BRAIN + COMPUTER FOR RECOVERY AFTER STROKE
The number of patients with cerebral hemorrhages is growing both in our country and throughout the world. One of the most severe consequences of a stroke is paralysis, which occurs due to damage to the motor area of the brain. In these cases, cybernetic medicine can help with rehabilitation. This is the project that Professor Frolov's team is currently working on under the auspices of the Ministry of Health with co-financing from the Russian Foundation for Basic Research (RFBR).

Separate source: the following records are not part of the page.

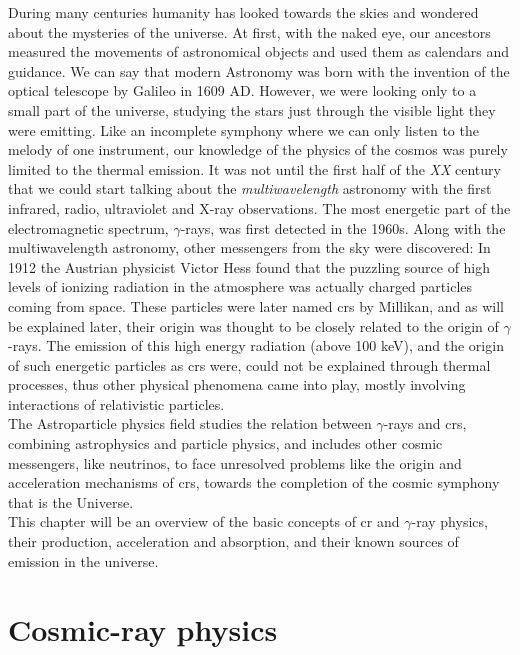 \documentclass[main.tex]{subfiles}
\begin{document}
\glsresetall
During many centuries humanity has looked towards the skies and wondered about the mysteries of the universe. At first, with the naked eye, our ancestors measured the movements of astronomical objects and used them as calendars and guidance. We can say that modern Astronomy was born with the invention of the optical telescope by Galileo in 1609 AD. However, we were looking only to a small part of the universe, studying the stars just through the visible light they were emitting. Like an incomplete symphony where we can only listen to the melody of one instrument, our knowledge of the physics of the cosmos was purely limited to the thermal emission. It was not until the first half of the \textit{XX} century that we could start talking about the \textit{multiwavelength} astronomy with the first infrared, radio, ultraviolet and X-ray observations. The most energetic part of the electromagnetic spectrum, $\gamma$-rays, was first detected in the 1960s.
Along with the multiwavelength astronomy, other messengers from the sky were discovered: In 1912 the Austrian physicist Victor Hess found that the puzzling source of high levels of ionizing radiation in the atmosphere was actually charged particles coming from space. These particles were later named \glspl{cr} by Millikan, and as will be explained later, their origin was thought to be closely related to the origin of $\gamma$-rays. The emission of this high energy radiation (above 100 keV), and the origin of such energetic particles as \glspl{cr} were, could not be explained through thermal processes, thus other physical phenomena came into play, mostly involving interactions of relativistic particles.\\ 
The Astroparticle physics field studies the relation between $\gamma$-rays and \glspl{cr}, combining astrophysics and particle physics, and includes other cosmic messengers, like neutrinos, to face unresolved problems like the origin and acceleration mechanisms of \glspl{cr}, towards the completion of the cosmic symphony that is the Universe.\\
This chapter will be an overview of the basic concepts of \gls{cr} and $\gamma$-ray physics, their production, acceleration and absorption, and their known sources of emission in the universe.

\section{Cosmic-ray physics}
\end{document}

“It has been proven that when a person imagines the movements of his arms or legs, the same parts of the brain are activated as in real movements,” says Alexander Alekseevich. During training, patients are put on encephalographic caps that read brain signals, and the parts of the body that need to be "wiggled" are inserted into an exoskeleton, a device connected to a computer and repeating the outline of the body.
The person is asked to imagine, say, unclenching the arm - because after a stroke, the hands are often compressed, and it is impossible to unbend them on their own (this is called spasticity). Through a computer, a signal from the brain is transmitted to the exoskeleton worn on the hand, and the device opens the hand. “The importance of this procedure is that when an imaginary movement coincides with reality, even if it is achieved with the help of an external device, unique plastic changes take place in the brain - processes that restore motor function,” explains Professor Frolov.
So far, this is an experimental technology that involves 20 patients. It is assumed that clinical studies of the new method of rehabilitation will last for another three years. If their effectiveness is confirmed in the majority of patients, then cybernetic technology can be introduced into the official Russian standards of stroke rehabilitation.